Your instructions
For the material below, count the lines containing "HRESULT" and reply with the number alone.

Data records
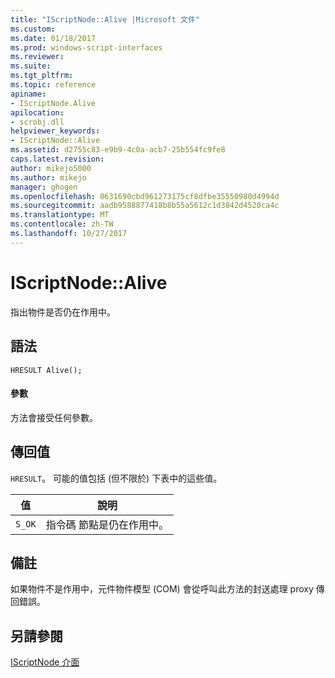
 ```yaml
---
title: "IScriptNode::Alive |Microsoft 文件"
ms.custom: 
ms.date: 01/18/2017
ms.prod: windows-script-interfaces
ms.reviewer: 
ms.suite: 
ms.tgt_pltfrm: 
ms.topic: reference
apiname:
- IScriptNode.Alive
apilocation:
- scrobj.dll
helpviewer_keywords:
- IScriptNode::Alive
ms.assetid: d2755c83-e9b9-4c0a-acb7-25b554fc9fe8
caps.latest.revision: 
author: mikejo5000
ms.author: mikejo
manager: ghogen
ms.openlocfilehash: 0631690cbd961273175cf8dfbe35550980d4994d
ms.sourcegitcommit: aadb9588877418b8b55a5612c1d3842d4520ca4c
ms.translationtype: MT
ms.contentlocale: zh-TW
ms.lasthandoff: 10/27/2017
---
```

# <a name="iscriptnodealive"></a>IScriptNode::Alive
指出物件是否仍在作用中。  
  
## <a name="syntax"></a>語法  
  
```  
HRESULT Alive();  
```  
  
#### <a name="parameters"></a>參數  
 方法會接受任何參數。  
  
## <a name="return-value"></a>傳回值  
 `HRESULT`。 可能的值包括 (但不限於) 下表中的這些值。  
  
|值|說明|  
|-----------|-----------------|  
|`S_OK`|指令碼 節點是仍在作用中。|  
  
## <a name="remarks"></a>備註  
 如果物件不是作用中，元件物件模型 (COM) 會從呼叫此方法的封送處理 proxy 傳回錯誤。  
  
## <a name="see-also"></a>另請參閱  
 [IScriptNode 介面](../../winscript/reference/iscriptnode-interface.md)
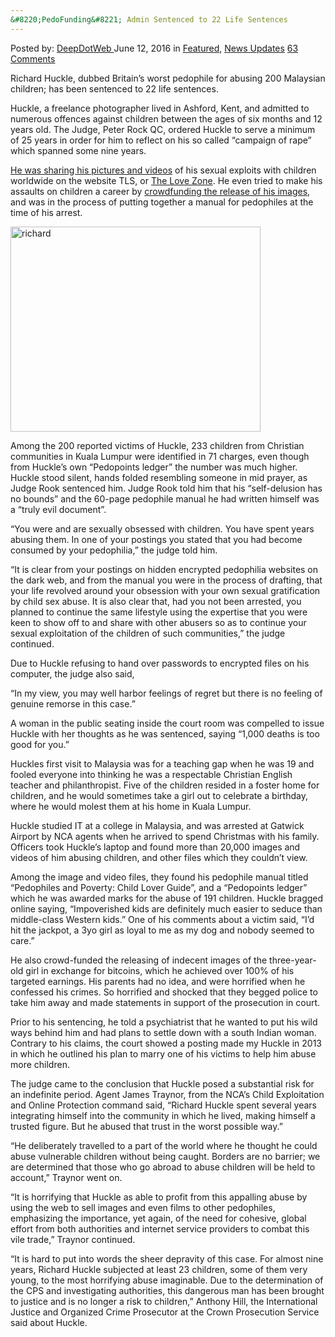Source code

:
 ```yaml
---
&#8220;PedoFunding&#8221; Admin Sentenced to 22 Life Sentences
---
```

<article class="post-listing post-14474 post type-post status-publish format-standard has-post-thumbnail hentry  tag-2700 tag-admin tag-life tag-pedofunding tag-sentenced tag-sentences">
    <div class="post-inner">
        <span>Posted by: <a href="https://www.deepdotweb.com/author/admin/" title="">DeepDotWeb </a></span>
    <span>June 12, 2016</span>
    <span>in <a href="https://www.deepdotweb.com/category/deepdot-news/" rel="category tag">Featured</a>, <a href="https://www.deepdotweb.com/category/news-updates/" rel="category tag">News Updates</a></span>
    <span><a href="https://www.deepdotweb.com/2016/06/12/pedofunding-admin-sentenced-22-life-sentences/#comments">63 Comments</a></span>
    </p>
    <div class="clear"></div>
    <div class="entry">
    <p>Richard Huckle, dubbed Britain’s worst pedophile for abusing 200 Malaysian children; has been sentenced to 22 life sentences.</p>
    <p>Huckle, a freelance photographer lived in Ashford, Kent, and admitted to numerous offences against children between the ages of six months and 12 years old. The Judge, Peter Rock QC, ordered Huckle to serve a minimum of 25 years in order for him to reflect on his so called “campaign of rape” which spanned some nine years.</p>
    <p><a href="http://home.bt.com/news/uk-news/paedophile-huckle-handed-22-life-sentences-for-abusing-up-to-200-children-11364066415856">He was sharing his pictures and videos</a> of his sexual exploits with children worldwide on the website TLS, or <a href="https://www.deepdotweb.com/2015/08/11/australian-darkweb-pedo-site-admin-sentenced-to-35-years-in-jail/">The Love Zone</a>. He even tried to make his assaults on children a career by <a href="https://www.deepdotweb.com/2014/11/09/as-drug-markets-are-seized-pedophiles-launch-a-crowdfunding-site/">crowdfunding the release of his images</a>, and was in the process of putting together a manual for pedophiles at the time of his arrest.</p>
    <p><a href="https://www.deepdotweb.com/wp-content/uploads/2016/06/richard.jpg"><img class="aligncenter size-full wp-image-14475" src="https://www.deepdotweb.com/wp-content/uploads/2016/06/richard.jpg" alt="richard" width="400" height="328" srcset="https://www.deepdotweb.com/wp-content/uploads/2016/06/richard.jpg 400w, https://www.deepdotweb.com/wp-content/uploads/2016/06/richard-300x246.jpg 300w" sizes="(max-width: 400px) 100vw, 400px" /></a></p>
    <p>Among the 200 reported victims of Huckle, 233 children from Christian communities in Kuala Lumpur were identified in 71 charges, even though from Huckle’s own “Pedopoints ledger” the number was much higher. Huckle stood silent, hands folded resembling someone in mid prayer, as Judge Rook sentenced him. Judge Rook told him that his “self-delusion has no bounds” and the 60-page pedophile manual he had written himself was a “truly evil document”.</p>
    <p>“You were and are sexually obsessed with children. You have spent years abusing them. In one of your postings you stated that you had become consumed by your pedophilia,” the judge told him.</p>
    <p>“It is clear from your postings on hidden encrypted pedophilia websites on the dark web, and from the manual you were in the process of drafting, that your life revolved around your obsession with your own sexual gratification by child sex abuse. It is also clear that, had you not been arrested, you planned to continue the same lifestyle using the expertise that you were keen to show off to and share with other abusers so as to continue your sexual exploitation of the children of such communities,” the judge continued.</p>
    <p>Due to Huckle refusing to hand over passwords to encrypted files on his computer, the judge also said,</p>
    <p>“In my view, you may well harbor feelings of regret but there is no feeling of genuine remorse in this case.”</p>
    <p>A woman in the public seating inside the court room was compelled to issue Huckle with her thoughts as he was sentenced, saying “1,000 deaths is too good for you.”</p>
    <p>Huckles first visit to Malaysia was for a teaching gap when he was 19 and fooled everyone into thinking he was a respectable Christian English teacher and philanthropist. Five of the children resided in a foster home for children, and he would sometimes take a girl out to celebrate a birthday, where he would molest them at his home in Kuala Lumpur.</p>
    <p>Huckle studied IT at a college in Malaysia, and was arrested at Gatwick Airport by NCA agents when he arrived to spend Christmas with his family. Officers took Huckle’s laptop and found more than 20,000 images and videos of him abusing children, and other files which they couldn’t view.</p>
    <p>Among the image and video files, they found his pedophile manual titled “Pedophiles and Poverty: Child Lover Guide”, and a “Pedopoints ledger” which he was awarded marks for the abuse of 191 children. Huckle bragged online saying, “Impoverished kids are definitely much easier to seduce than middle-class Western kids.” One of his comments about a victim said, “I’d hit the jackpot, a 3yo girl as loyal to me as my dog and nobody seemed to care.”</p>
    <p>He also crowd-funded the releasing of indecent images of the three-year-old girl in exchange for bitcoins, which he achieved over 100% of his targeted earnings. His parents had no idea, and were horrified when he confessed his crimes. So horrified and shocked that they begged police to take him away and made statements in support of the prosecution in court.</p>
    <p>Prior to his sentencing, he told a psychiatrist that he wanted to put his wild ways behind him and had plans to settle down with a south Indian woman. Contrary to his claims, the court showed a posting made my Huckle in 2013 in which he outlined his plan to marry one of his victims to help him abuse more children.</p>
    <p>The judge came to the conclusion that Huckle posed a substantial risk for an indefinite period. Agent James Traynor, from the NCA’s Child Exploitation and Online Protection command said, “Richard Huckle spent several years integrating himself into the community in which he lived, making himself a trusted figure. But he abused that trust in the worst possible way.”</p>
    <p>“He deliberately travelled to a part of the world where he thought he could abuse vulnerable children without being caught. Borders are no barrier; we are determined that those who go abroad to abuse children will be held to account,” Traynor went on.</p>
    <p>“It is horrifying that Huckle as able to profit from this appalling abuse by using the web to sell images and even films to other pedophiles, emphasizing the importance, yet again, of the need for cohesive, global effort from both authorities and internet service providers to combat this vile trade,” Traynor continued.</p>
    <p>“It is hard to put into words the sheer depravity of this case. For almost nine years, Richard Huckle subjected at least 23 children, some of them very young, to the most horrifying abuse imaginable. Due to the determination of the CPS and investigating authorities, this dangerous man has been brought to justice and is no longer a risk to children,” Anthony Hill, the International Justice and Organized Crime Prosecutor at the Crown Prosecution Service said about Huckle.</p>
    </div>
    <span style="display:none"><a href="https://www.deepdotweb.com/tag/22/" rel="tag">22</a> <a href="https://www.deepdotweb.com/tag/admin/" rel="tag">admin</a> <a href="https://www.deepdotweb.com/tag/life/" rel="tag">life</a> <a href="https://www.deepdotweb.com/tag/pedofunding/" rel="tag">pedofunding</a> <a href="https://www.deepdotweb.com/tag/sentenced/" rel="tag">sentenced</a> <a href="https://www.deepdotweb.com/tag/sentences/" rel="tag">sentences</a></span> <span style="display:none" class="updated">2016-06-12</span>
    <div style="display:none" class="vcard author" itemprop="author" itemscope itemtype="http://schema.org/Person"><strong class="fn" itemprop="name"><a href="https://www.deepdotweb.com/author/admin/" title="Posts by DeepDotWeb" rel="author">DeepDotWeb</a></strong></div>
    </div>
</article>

Reply
2